I am confuse about “retry_join” arguments, I have 3 Consul servers (A,B,C) and 3 Consul clients (D,E,F).
When I config retry_join on Consul server do I need to include Consul client? like “retry_join=[A,B,C,D,E,F]” or just Consul server “retry_join=[A,B,C]”
When I config retry_join on Consul client do I need to include Consul client? like “retry_join=[A,B,C,D,E,F]” or just Consul server “retry_join=[A,B,C]”
-retry-join - Similar to -join but allows retrying a join until it is successful. Once it joins successfully to a member in a list of members it will never attempt to join again. Agents will then solely maintain their membership via gossip. This is useful for cases where you know the address will eventually be available. This option can be specified multiple times to specify multiple agents to join.
@Wolfsrudel What are the best practices with let’s say a cluster of 3 server nodes? What should retry_join normally - by common sense - contain? The IPs of the other two nodes, for example?
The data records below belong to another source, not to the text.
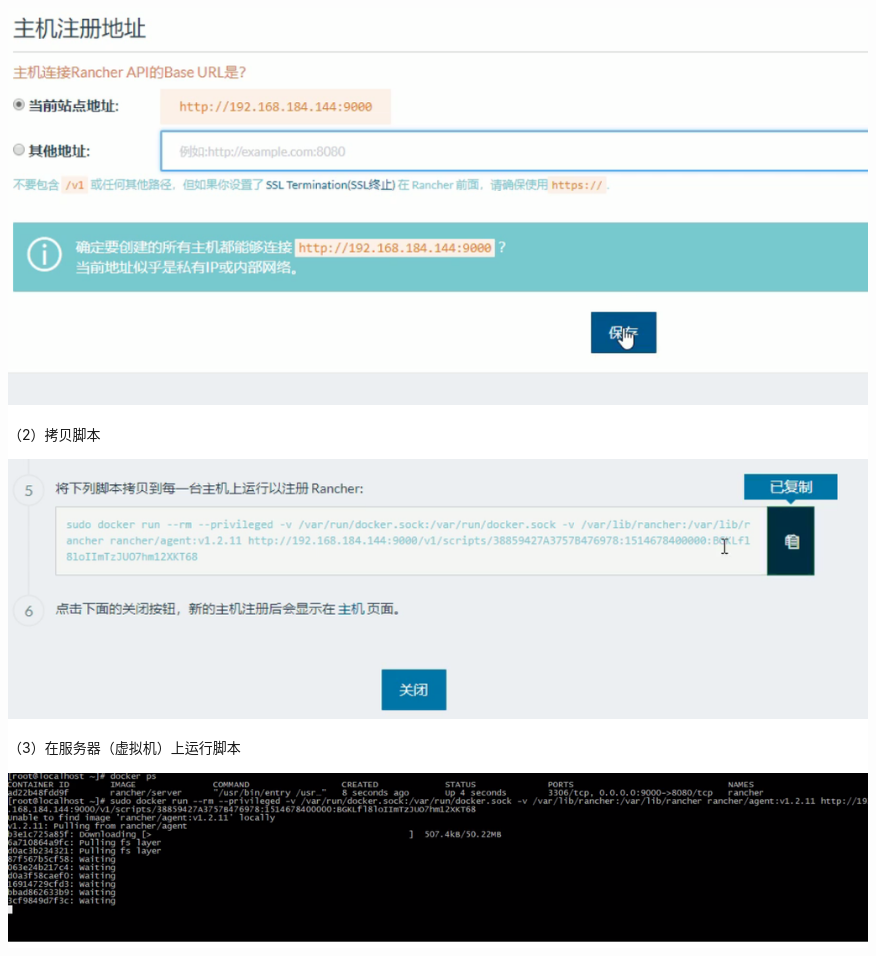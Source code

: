 ![img](assets/3.3.2-1.png)

（2）拷贝脚本

![img](assets/3.3.2-2.png)

（3）在服务器（虚拟机）上运行脚本

![img](assets/3.3.2-3.png)
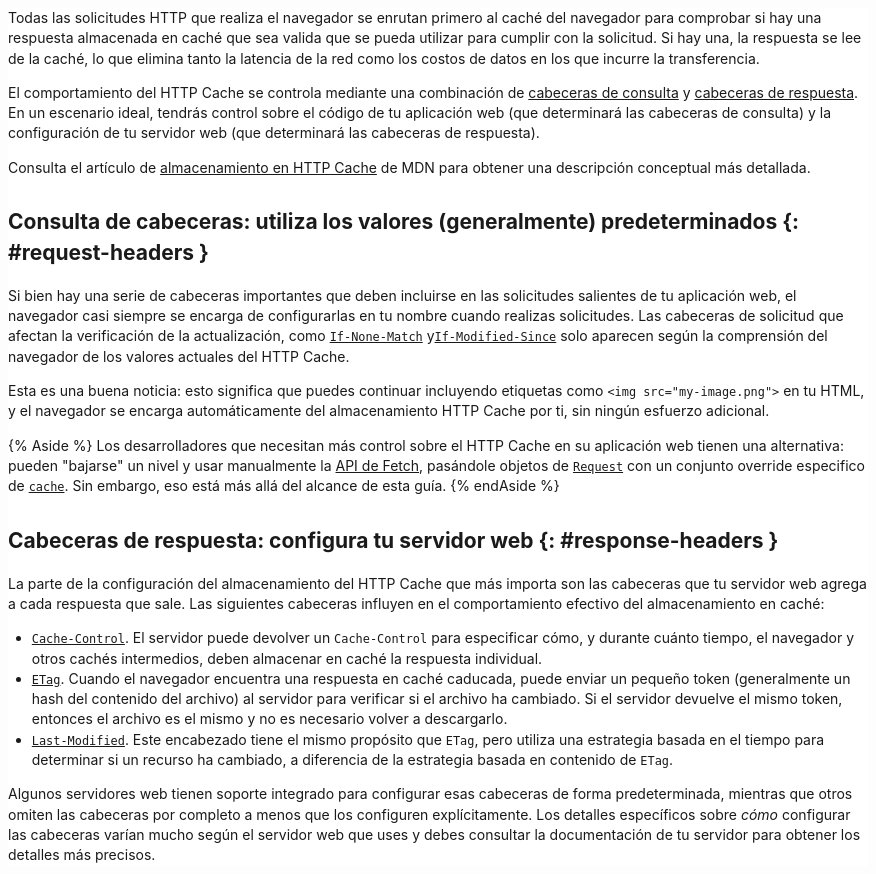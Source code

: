 Todas las solicitudes HTTP que realiza el navegador se enrutan primero al caché del navegador para comprobar si hay una respuesta almacenada en caché que sea valida que se pueda utilizar para cumplir con la solicitud. Si hay una, la respuesta se lee de la caché, lo que elimina tanto la latencia de la red como los costos de datos en los que incurre la transferencia.

El comportamiento del HTTP Cache se controla mediante una combinación de [cabeceras de consulta](https://developer.mozilla.org/docs/Glossary/Request_header) y [cabeceras de respuesta](https://developer.mozilla.org/docs/Glossary/Response_header). En un escenario ideal, tendrás control sobre el código de tu aplicación web (que determinará las cabeceras de consulta) y la configuración de tu servidor web (que determinará las cabeceras de respuesta).

Consulta el artículo de [almacenamiento en HTTP Cache](https://developer.mozilla.org/docs/Web/HTTP/Caching) de MDN para obtener una descripción conceptual más detallada.

## Consulta de cabeceras: utiliza los valores (generalmente) predeterminados {: #request-headers }

Si bien hay una serie de cabeceras importantes que deben incluirse en las solicitudes salientes de tu aplicación web, el navegador casi siempre se encarga de configurarlas en tu nombre cuando realizas solicitudes. Las cabeceras de solicitud que afectan la verificación de la actualización, como [`If-None-Match`](https://developer.mozilla.org/docs/Web/HTTP/Headers/If-None-Match) y[`If-Modified-Since`](https://developer.mozilla.org/docs/Web/HTTP/Headers/If-Modified-Since) solo aparecen según la comprensión del navegador de los valores actuales del HTTP Cache.

Esta es una buena noticia: esto significa que puedes continuar incluyendo etiquetas como `<img src="my-image.png">` en tu HTML, y el navegador se encarga automáticamente del almacenamiento HTTP Cache por ti, sin ningún esfuerzo adicional.

{% Aside %} Los desarrolladores que necesitan más control sobre el HTTP Cache en su aplicación web tienen una alternativa: pueden "bajarse" un nivel y usar manualmente la [API de Fetch](https://developer.mozilla.org/docs/Web/API/Fetch_API), pasándole objetos de [`Request`](https://developer.mozilla.org/docs/Web/API/Request) con un conjunto override especifico de [`cache`](https://developer.mozilla.org/docs/Web/API/Request/cache). Sin embargo, eso está más allá del alcance de esta guía. {% endAside %}

## Cabeceras de respuesta: configura tu servidor web {: #response-headers }

La parte de la configuración del almacenamiento del HTTP Cache que más importa son las cabeceras que tu servidor web agrega a cada respuesta que sale. Las siguientes cabeceras influyen en el comportamiento efectivo del almacenamiento en caché:

- [`Cache-Control`](https://developer.mozilla.org/docs/Web/HTTP/Headers/Cache-Control). El servidor puede devolver un `Cache-Control` para especificar cómo, y durante cuánto tiempo, el navegador y otros cachés intermedios, deben almacenar en caché la respuesta individual.
- [`ETag`](https://developer.mozilla.org/docs/Web/HTTP/Headers/ETag). Cuando el navegador encuentra una respuesta en caché caducada, puede enviar un pequeño token (generalmente un hash del contenido del archivo) al servidor para verificar si el archivo ha cambiado. Si el servidor devuelve el mismo token, entonces el archivo es el mismo y no es necesario volver a descargarlo.
- [`Last-Modified`](https://developer.mozilla.org/docs/Web/HTTP/Headers/Last-Modified). Este encabezado tiene el mismo propósito que `ETag`, pero utiliza una estrategia basada en el tiempo para determinar si un recurso ha cambiado, a diferencia de la estrategia basada en contenido de `ETag`.

Algunos servidores web tienen soporte integrado para configurar esas cabeceras de forma predeterminada, mientras que otros omiten las cabeceras por completo a menos que los configuren explícitamente. Los detalles específicos sobre *cómo* configurar las cabeceras varían mucho según el servidor web que uses y debes consultar la documentación de tu servidor para obtener los detalles más precisos.
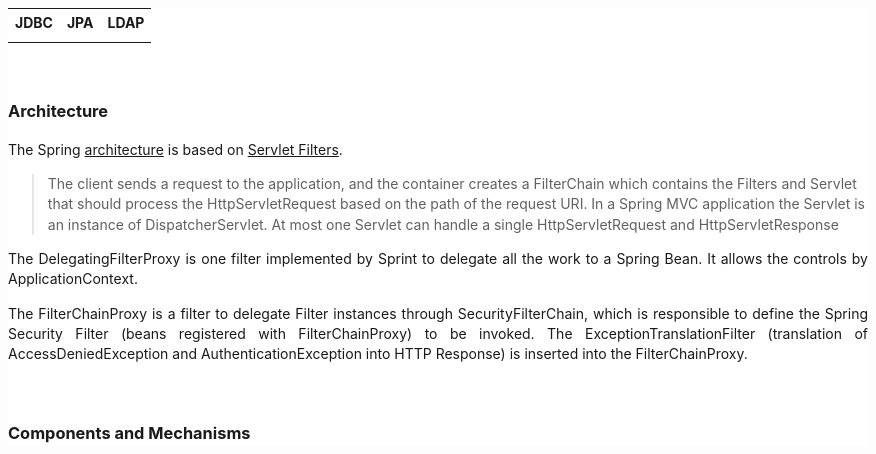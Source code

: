 
<table>
  <tr>
    <th>JDBC</th>
    <th>JPA</th>
    <th>LDAP</th>
  </tr>
  <tr>
    <td>
        <iframe width="100%" height="215" src="https://www.youtube.com/embed/LKvrFltAgCQ" title="YouTube video player" frameborder="0" allow="accelerometer; autoplay; clipboard-write; encrypted-media; gyroscope; picture-in-picture" allowfullscreen></iframe>
    </td>
    <td>
      <iframe width="100%" height="215" src="https://www.youtube.com/embed/TNt3GHuayXs" title="YouTube video player" frameborder="0" allow="accelerometer; autoplay; clipboard-write; encrypted-media; gyroscope; picture-in-picture" allowfullscreen></iframe>
    <td>
      <iframe width="100%" height="215" src="https://www.youtube.com/embed/-wDUChgvYgU" title="YouTube video player" frameborder="0" allow="accelerometer; autoplay; clipboard-write; encrypted-media; gyroscope; picture-in-picture" allowfullscreen></iframe>
      </td>
    </td>
  </tr>
</table>

<br />
<h3>Architecture</h3>

<p style="text-align: justify;">The Spring <a href="https://docs.spring.io/spring-security/site/docs/current/reference/html5/#servlet-architecture">architecture</a> is based on <a href="">Servlet Filters</a>.</p>

<blockquote>
The client sends a request to the application, and the container creates a FilterChain which contains the Filters and Servlet that should process the HttpServletRequest based on the path of the request URI. In a Spring MVC application the Servlet is an instance of DispatcherServlet. At most one Servlet can handle a single HttpServletRequest and HttpServletResponse
</blockquote>

<p style="text-align: justify;">The DelegatingFilterProxy is one filter implemented by Sprint to delegate all the work to a Spring Bean. It allows the controls by ApplicationContext.</p>

<p style="text-align: justify;">The FilterChainProxy is a filter to delegate Filter instances through SecurityFilterChain, which is responsible to define the Spring Security Filter (beans registered with FilterChainProxy) to be invoked. The ExceptionTranslationFilter (translation of AccessDeniedException and AuthenticationException into HTTP Response) is inserted into the FilterChainProxy.</p>

<p><center>
  <iframe width="100%" height="215" src="https://www.youtube.com/embed/caCJAJC41Rk" title="YouTube video player" frameborder="0" allow="accelerometer; autoplay; clipboard-write; encrypted-media; gyroscope; picture-in-picture" allowfullscreen></iframe>
</center></p>

<br />
<h3>Components and Mechanisms</h3>
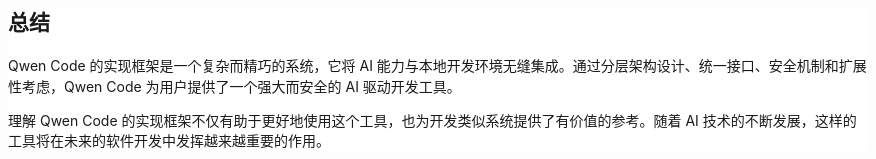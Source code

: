 ## 总结

Qwen Code 的实现框架是一个复杂而精巧的系统，它将 AI 能力与本地开发环境无缝集成。通过分层架构设计、统一接口、安全机制和扩展性考虑，Qwen Code 为用户提供了一个强大而安全的 AI 驱动开发工具。

理解 Qwen Code 的实现框架不仅有助于更好地使用这个工具，也为开发类似系统提供了有价值的参考。随着 AI 技术的不断发展，这样的工具将在未来的软件开发中发挥越来越重要的作用。
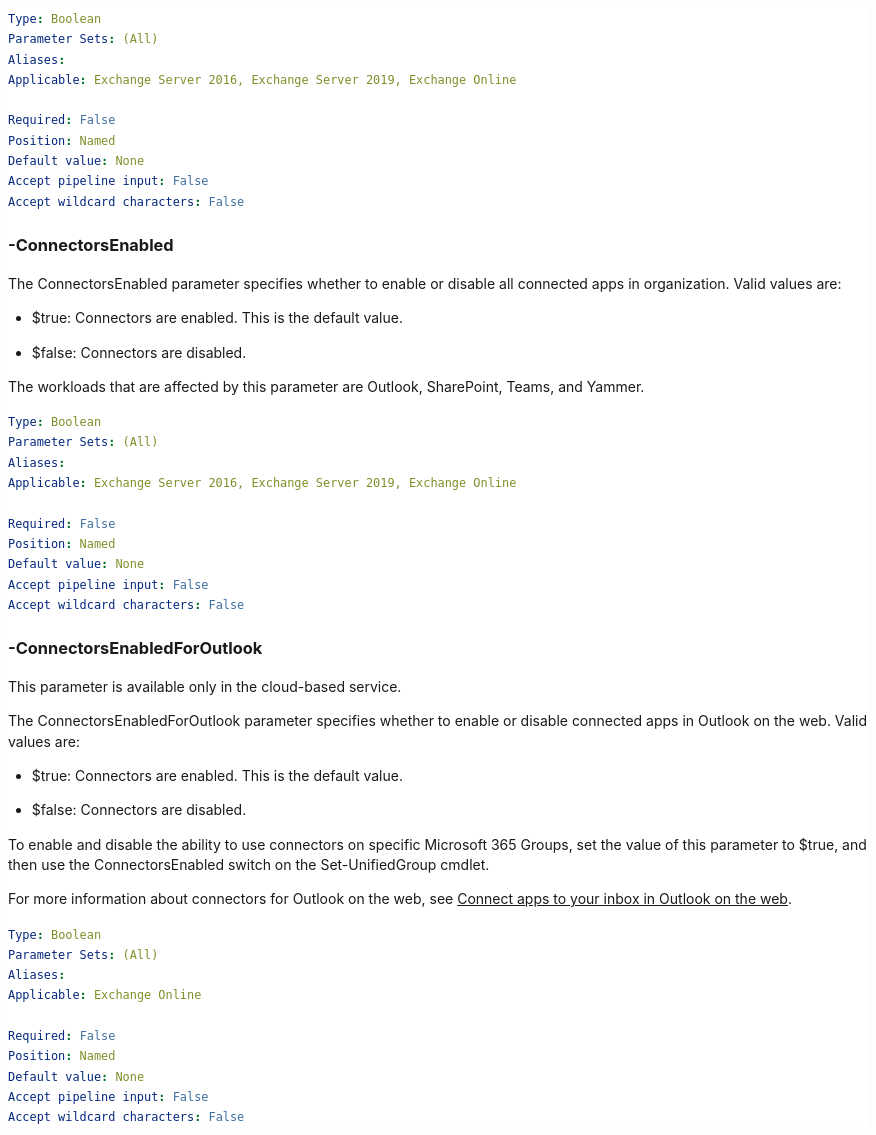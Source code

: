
 ```yaml
Type: Boolean
Parameter Sets: (All)
Aliases:
Applicable: Exchange Server 2016, Exchange Server 2019, Exchange Online

Required: False
Position: Named
Default value: None
Accept pipeline input: False
Accept wildcard characters: False
```

### -ConnectorsEnabled
The ConnectorsEnabled parameter specifies whether to enable or disable all connected apps in organization. Valid values are:

- $true: Connectors are enabled. This is the default value.

- $false: Connectors are disabled.

The workloads that are affected by this parameter are Outlook, SharePoint, Teams, and Yammer.

```yaml
Type: Boolean
Parameter Sets: (All)
Aliases:
Applicable: Exchange Server 2016, Exchange Server 2019, Exchange Online

Required: False
Position: Named
Default value: None
Accept pipeline input: False
Accept wildcard characters: False
```

### -ConnectorsEnabledForOutlook
This parameter is available only in the cloud-based service.

The ConnectorsEnabledForOutlook parameter specifies whether to enable or disable connected apps in Outlook on the web. Valid values are:

- $true: Connectors are enabled. This is the default value.

- $false: Connectors are disabled.

To enable and disable the ability to use connectors on specific Microsoft 365 Groups, set the value of this parameter to $true, and then use the ConnectorsEnabled switch on the Set-UnifiedGroup cmdlet.

For more information about connectors for Outlook on the web, see [Connect apps to your inbox in Outlook on the web](https://support.microsoft.com/office/3d41b99c-bf8d-47d4-bc7a-97758b74689d).

```yaml
Type: Boolean
Parameter Sets: (All)
Aliases:
Applicable: Exchange Online

Required: False
Position: Named
Default value: None
Accept pipeline input: False
Accept wildcard characters: False
```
What if you wanted to avoid hardcoding to IPs? Would that be possible? Would the gossip protocol be enough for the nodes to find one another if they have the right token/datacenter/ACLs?
It might be possible to come up with a workflow that populates the retry_join addresses based off of data injected into the instance over cloud-init.
For example, you a valid workflow might be using cloud-init’s write_files directive to write a JSON file into /etc/consul.d/retry-join-hosts.json that contains the retry_join directive with the addresses of other servers in your network.
So you think the openstack provider would work even if I don’t actually use openstack?
I did try that at some point and it kept trying to connect to a http server available on 169.254.x.x, which openstack might provide by default, I’m guessing? I’m not sure how you’re supposed to provision that only using cloud-init and making it believe that you use openstack (if that’s what you were thinking about also).